[Stored data]
⁂

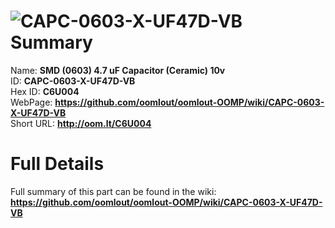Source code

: 
![CAPC-0603-X-UF47D-VB](https://github.com/oomlout/oomlout-OOMP/blob/master/parts/CAPC-0603-X-UF47D-VB/CAPC-0603-X-UF47D-VB_420.jpg)   
Summary
=================
  
Name: __SMD (0603) 4.7 uF Capacitor (Ceramic) 10v__    
ID: __CAPC-0603-X-UF47D-VB__   
Hex ID: __C6U004__   
WebPage: __https://github.com/oomlout/oomlout-OOMP/wiki/CAPC-0603-X-UF47D-VB__   
Short URL: __http://oom.lt/C6U004__   

Full Details
==========================
Full summary of this part can be found in the wiki:   
__https://github.com/oomlout/oomlout-OOMP/wiki/CAPC-0603-X-UF47D-VB__    

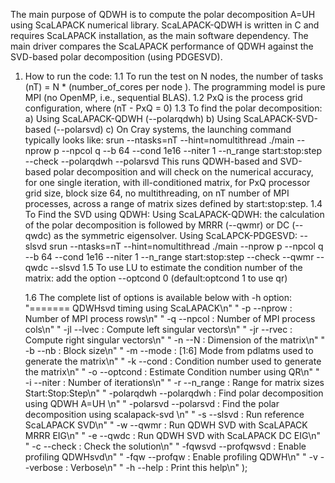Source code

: 
 The  main  purpose of QDWH is to compute the polar decomposition A=UH using ScaLAPACK numerical library.
 ScaLAPACK-QDWH is written in C and requires ScaLAPACK installation, as the main software dependency.
 The main driver compares the ScaLAPACK performance of QDWH against the SVD-based polar decomposition
 (using PDGESVD).

1. How to run the code:
   1.1 To run the test on N nodes, the number of tasks (nT) = N * (number_of_cores per node ). The programming model is pure MPI (no OpenMP, i.e., sequential BLAS).
   1.2 PxQ is the process grid configuration, where (nT - PxQ = 0)
   1.3 To find the polar decomposition: 
       a) Using ScaLAPACK-QDWH (--polarqdwh)
       b) Using ScaLAPACK-SVD-based (--polarsvd)
       c) On Cray systems, the launching command typically looks like: 
       srun --ntasks=nT --hint=nomultithread ./main --nprow p --npcol q  --b 64 --cond 1e16 --niter 1 --n_range start:stop:step  --check --polarqdwh --polarsvd
       This runs QDWH-based and SVD-based polar decomposition and will check on the numerical accuracy, for one single iteration, with ill-conditioned matrix, for PxQ processor grid size, block size 64, 
       no multithreading, on nT number of MPI processes, across a range of matrix sizes defined by start:stop:step.
   1.4 To Find the SVD using QDWH: 
       Using ScaLAPACK-QDWH: the calculation of the polar decomposition is followed by MRRR (--qwmr) or DC (--qwdc) as the symmetric eigensolver.
       Using ScaLAPCK-PDGESVD: --slsvd
       srun --ntasks=nT --hint=nomultithread ./main --nprow p --npcol q  --b 64 --cond 1e16 --niter 1 --n_range start:stop:step  --check --qwmr --qwdc --slsvd 
   1.5 To use LU to estimate the condition number of the matrix: add the option --optcond 0 (default:optcond 1 to use qr)

   1.6 The complete list of options is available below with -h option:
       "======= QDWHsvd timing using ScaLAPACK\n"
       " -p      --nprow         : Number of MPI process rows\n"
       " -q      --npcol         : Number of MPI process cols\n"
       " -jl     --lvec          : Compute left singular vectors\n"
       " -jr     --rvec          : Compute right singular vectors\n"
       " -n      --N             : Dimension of the matrix\n"
       " -b      --nb            : Block size\n"
       " -m      --mode          : [1:6] Mode from pdlatms used to generate the matrix\n"
       " -k      --cond          : Condition number used to generate the matrix\n"
       " -o      --optcond       : Estimate Condition number using QR\n"
       " -i      --niter         : Number of iterations\n"
       " -r      --n_range       : Range for matrix sizes Start:Stop:Step\n"
       " -polarqdwh --polarqdwh  : Find polar decomposition using QDWH A=UH \n"
       " -polarsvd  --polarsvd   : Find the polar decomposition using scalapack-svd \n"
       " -s      --slsvd         : Run reference ScaLAPACK SVD\n"
       " -w      --qwmr          : Run QDWH SVD with ScaLAPACK MRRR EIG\n"
       " -e      --qwdc          : Run QDWH SVD with ScaLAPACK DC EIG\n"
       " -c      --check         : Check the solution\n"
       " -fqwsvd --profqwsvd     : Enable profiling QDWHsvd\n"
       " -fqw    --profqw        : Enable profiling QDWH\n"
       " -v      --verbose       : Verbose\n"
       " -h      --help          : Print this help\n" );

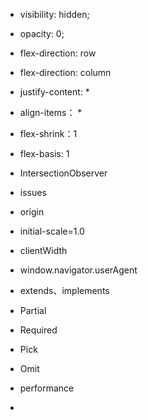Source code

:   - visibility: hidden;

  - opacity: 0;

  - flex-direction: row

  - flex-direction: column

  - justify-content: *

  - align-items： *

  - flex-shrink：1

  - flex-basis: 1

  - IntersectionObserver

  - issues

  - origin

  - initial-scale=1.0

  - clientWidth

  - window.navigator.userAgent

  - extends、implements

  - Partial

  - Required

  - Pick

  - Omit

  - performance

  - 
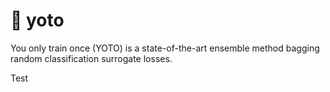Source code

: # 🔂 yoto
You only train once (YOTO) is a state-of-the-art ensemble method bagging random classification surrogate losses.

Test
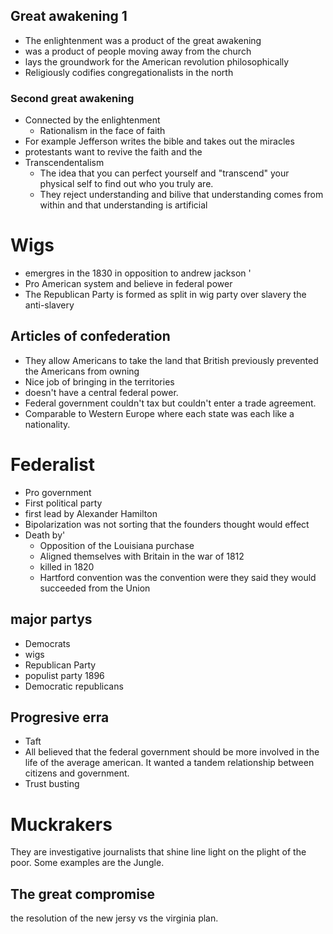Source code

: 
## Great awakening 1
- The enlightenment was a product of the great awakening 
- was a product of people moving away from the church 
- lays the groundwork for the American revolution philosophically 
- Religiously codifies congregationalists in the north 
### Second great awakening
- Connected by the enlightenment 
	- Rationalism in the face of faith
- For example Jefferson writes the bible and takes out the miracles
- protestants want to revive the faith and the 
- Transcendentalism 
	- The idea that you can perfect yourself and "transcend" your physical self to find out who you truly are. 
	- They reject understanding and bilive that understanding comes from within and that understanding is artificial
# Wigs
- emergres in the 1830 in opposition to andrew jackson '
- Pro American system and believe in federal power 
- The Republican Party is formed as split in wig party over slavery the anti-slavery 
## Articles of confederation
- They allow Americans to take the land that British previously prevented the Americans from owning
- Nice job of bringing in the territories 
- doesn't have a central federal power.
- Federal government couldn't tax but couldn't enter a trade agreement.
- Comparable to Western Europe where each state was each like a nationality.

# Federalist 
- Pro government 
- First political party 
- first lead by Alexander Hamilton 
- Bipolarization was not sorting that the founders thought would effect 
- Death by'
	- Opposition of the Louisiana purchase
	- Aligned themselves with Britain in the war of 1812 
	- killed in 1820
	- Hartford convention was the convention were they said they would succeeded from the Union
## major partys 
- Democrats 
- wigs
- Republican Party 
- populist party 1896
- Democratic republicans

## Progresive erra
- Taft 
- All believed that the federal government should be more involved in the life of the average american. It wanted a tandem relationship between citizens and government.
- Trust busting 

# Muckrakers
They are investigative journalists that shine line light on the plight of the poor. Some examples are the Jungle.


## The great compromise 
the resolution of the new jersy vs the virginia plan.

⁂

Using only the entries above, output the line with "- The enlightenment", the line with "- protestants want", and all lines between them, exactly as they stand.

- The enlightenment was a product of the great awakening 
- was a product of people moving away from the church 
- lays the groundwork for the American revolution philosophically 
- Religiously codifies congregationalists in the north 
### Second great awakening
- Connected by the enlightenment 
	- Rationalism in the face of faith
- For example Jefferson writes the bible and takes out the miracles
- protestants want to revive the faith and the 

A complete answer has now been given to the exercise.